I will say that I agree with Melville in these paragraphs.  White, for some reason, is terrifying.  It is the color of some of the most frightening figures in literature.  In fact, white is the hue of the most terrifying figures in movies and television, as well.  Bruce, the great white shark in Jaws.  Regan in The Exorcist.  Mike Pence's hair.  Last Friday, I watched a portion of F. W. Murnau's Nosferatu with my wife and sister.  Count Orlok, the central vampire of the film, is still one of the most frightening movie monsters of all time, in my opinion, due largely to the marbled tone of his face and hands.  Unlike Bela Lugosi's Dracula, Orlok really looks like he's just risen from the grave.

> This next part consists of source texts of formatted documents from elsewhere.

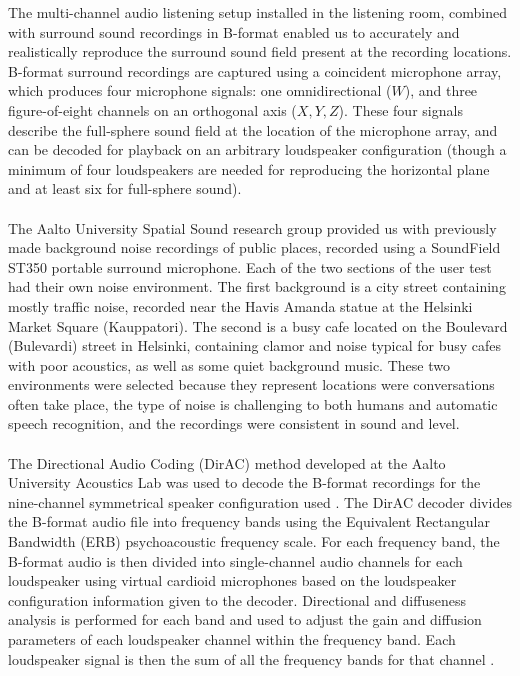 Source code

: \documentclass[english, 12pt, a4paper, pdftex, elec, utf8]{aaltothesis}
\begin{document}
The multi-channel audio listening setup installed in the listening room, combined with surround sound recordings in B-format enabled us to accurately and realistically reproduce the surround sound field present at the recording locations. B-format surround recordings are captured using a coincident microphone array, which produces four microphone signals: one omnidirectional ($W$), and three figure-of-eight channels on an orthogonal axis ($X,Y,Z$). These four signals describe the full-sphere sound field at the location of the microphone array, and can be decoded for playback on an arbitrary loudspeaker configuration (though a minimum of four loudspeakers are needed for reproducing the horizontal plane and at least six for full-sphere sound). \cite{furness1990ambisonics, pulkki2015communication} \\\\
The Aalto University Spatial Sound research group provided us with previously made background noise recordings of public places, recorded using a SoundField ST350 portable surround microphone. Each of the two sections of the user test had their own noise environment. The first background is a city street containing mostly traffic noise, recorded near the Havis Amanda statue at the Helsinki Market Square (Kauppatori). The second is a busy cafe located on the Boulevard (Bulevardi) street in Helsinki, containing clamor and noise typical for busy cafes with poor acoustics, as well as some quiet background music. These two environments were selected because they represent locations were conversations often take place, the type of noise is challenging to both humans and automatic speech recognition, and the recordings were consistent in sound and level. \\\\
The Directional Audio Coding (DirAC) method developed at the Aalto University Acoustics Lab was used to decode the B-format recordings for the nine-channel symmetrical speaker configuration used \cite{pulkki2015communication, pulkki2006directional}. The DirAC decoder divides the B-format audio file into frequency bands using the Equivalent Rectangular Bandwidth (ERB) psychoacoustic frequency scale. For each frequency band, the B-format audio is then divided into single-channel audio channels for each loudspeaker using virtual cardioid microphones based on the loudspeaker configuration information given to the decoder. Directional and diffuseness analysis is performed for each band and used to adjust the gain and diffusion parameters of each loudspeaker channel within the frequency band. Each loudspeaker signal is then the sum of all the frequency bands for that channel \cite{pulkki2006directional}. \\\\
\end{document}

White is the color of death.  In my life, I've seen two people die--my sister and my father.  The last moments of their lives were difficult to witness.  They struggled for each watery breath they took.  Their chests heaved as if they were being struck inside by sledgehammers.  Eventually, their breaths got shallower.  Less frequent.  Thirty of 40 seconds would pass between each intake of oxygen.  And then, the last breath.  It was quiet, barely perceptible.  Afterward, silence.  A slow exhale.

At that exact moment, the faces of my sister and father changed greatly.  The pink color drained almost immediately from the skin.  Whiteness took over.  Not bone white or Count Orlok white, but certainly a white that wasn't alive.  It was as if all the oxygenated blood in their bodies realized that something was terribly wrong and rushed to their hearts to try to keep them throbbing and strong.

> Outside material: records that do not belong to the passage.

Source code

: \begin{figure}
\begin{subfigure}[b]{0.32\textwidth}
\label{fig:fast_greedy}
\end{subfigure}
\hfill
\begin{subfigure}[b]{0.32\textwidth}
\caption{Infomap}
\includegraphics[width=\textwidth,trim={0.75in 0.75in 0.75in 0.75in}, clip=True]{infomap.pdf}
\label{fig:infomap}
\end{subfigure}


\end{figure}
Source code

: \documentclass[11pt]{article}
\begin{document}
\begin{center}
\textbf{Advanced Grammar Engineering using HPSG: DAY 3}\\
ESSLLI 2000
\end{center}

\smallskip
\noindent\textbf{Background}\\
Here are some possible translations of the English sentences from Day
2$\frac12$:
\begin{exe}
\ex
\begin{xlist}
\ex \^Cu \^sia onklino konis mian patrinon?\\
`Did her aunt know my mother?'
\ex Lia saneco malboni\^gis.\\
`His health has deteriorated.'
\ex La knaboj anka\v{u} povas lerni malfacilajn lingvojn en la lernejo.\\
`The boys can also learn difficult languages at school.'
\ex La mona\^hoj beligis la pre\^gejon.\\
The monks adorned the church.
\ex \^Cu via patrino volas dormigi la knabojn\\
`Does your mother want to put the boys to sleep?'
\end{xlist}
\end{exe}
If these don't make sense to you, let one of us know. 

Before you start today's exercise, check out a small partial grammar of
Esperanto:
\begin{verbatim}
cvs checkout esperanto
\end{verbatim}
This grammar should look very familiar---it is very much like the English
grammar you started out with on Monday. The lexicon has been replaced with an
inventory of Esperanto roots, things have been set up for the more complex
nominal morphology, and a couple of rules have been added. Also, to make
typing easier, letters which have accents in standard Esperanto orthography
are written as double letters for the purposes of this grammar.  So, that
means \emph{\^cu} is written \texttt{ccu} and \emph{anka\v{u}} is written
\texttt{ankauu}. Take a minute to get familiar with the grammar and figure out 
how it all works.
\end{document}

Maybe it's a defense mechanism of the body to try to sustain life any way possible.  The brain is triggered when the heart stops moving.  It sends out distress signals that call the blood cells to form a wagon circle around the heart, the way pioneers do in the old Westerns my father used to watch.  The blood is the Calvary, and it's fighting a losing battle with white.

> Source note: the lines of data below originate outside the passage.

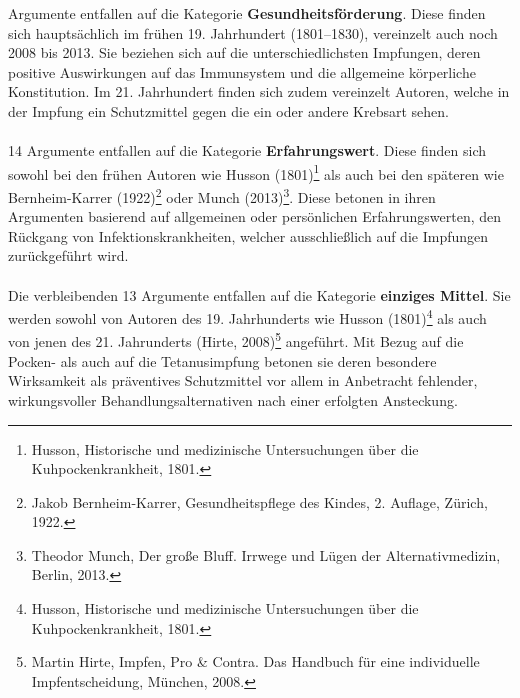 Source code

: \documentclass[
    a4paper,
    12pt,
    hyphens,
    chapterprefix=true,
    headheight=33pt,
    footheight=29pt,
    headings=optiontohead,
]{scrartcl}
\begin{document}
{ Argumente entfallen auf die Kategorie \textbf{Gesundheitsförderung}. Diese finden sich hauptsächlich im frühen 19. Jahrhundert (1801--1830), vereinzelt auch noch 2008 bis 2013. Sie beziehen sich auf die unterschiedlichsten Impfungen, deren positive Auswirkungen auf das Immunsystem und die allgemeine körperliche Konstitution. Im 21. Jahrhundert finden sich zudem vereinzelt Autoren, welche in der Impfung ein Schutzmittel gegen die ein oder andere Krebsart sehen.\\
\\
14 Argumente entfallen auf die Kategorie \textbf{Erfahrungswert}. Diese finden sich sowohl bei den frühen Autoren wie Husson (1801)\footnote{Husson, Historische und medizinische Untersuchungen über die Kuhpockenkrankheit, 1801.} als auch bei den späteren wie
Bernheim-Karrer (1922)\footnote{Jakob Bernheim-Karrer, Gesundheitspflege des Kindes, 2. Auflage, Zürich, 1922.} oder Munch (2013)\footnote{Theodor Munch, Der große Bluff. Irrwege und Lügen der Alternativmedizin, Berlin, 2013.}. Diese betonen in ihren Argumenten basierend auf allgemeinen oder persönlichen Erfahrungswerten, den Rückgang von Infektionskrankheiten, welcher ausschließlich auf die Impfungen zurückgeführt wird.\\
\\
Die verbleibenden 13 Argumente entfallen auf die Kategorie \textbf{einziges Mittel}. Sie werden sowohl von Autoren des 19. Jahrhunderts wie Husson (1801)\footnote{Husson, Historische und medizinische Untersuchungen über die Kuhpockenkrankheit, 1801.} als auch von jenen des 21. Jahrunderts (Hirte, 2008)\footnote{Martin Hirte, Impfen, Pro \& Contra. Das Handbuch für eine individuelle Impfentscheidung, München, 2008.} angeführt. Mit Bezug auf die Pocken- als auch auf die Tetanusimpfung betonen sie deren besondere Wirksamkeit als präventives Schutzmittel vor allem in Anbetracht fehlender, wirkungsvoller Behandlungsalternativen nach einer erfolgten Ansteckung.

}
\end{document}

You'll forgive this little meditation on death.  I've spent the last day or so arranging the cemetery service for my father.  It's happening this Saturday, so I find myself once again contemplating things like last breaths and blood and the heart.  It amazes me that the process of dying looks so difficult, but the moment of death seems so easy, like taking a breath and diving underwater forever.  No Hollywoodish thrashing.  No whispered "Rosebud."  Just a breath and then . . . a white nothing.

That is what Melville is sort of hinting at in the seven paragraphs above.  It's the marriage of whiteness and oblivion, which, I think, underlies everyone's fear of death.  Of course, being Christian, I hold on to the idea of something more, something better after that last bite of air.  It could be pearly gates and a pearly city.  An angel choir and all-you-can-eat breakfast buffet for eternity.  It could be a comforting white nap, like the ones you take on warm summer afternoons.

That's where my mind is this afternoon.  It's in the cemetery, praying over my father's cremains.  It's a little melancholy and tired.  Some people think of grief and sadness as something black--like night or dusk or a hole in the ground.  For me, it's white.  A last breath.  A last heartbeat.  A pale cheek.

Saint Marty is thankful this evening for the lack of white in his life.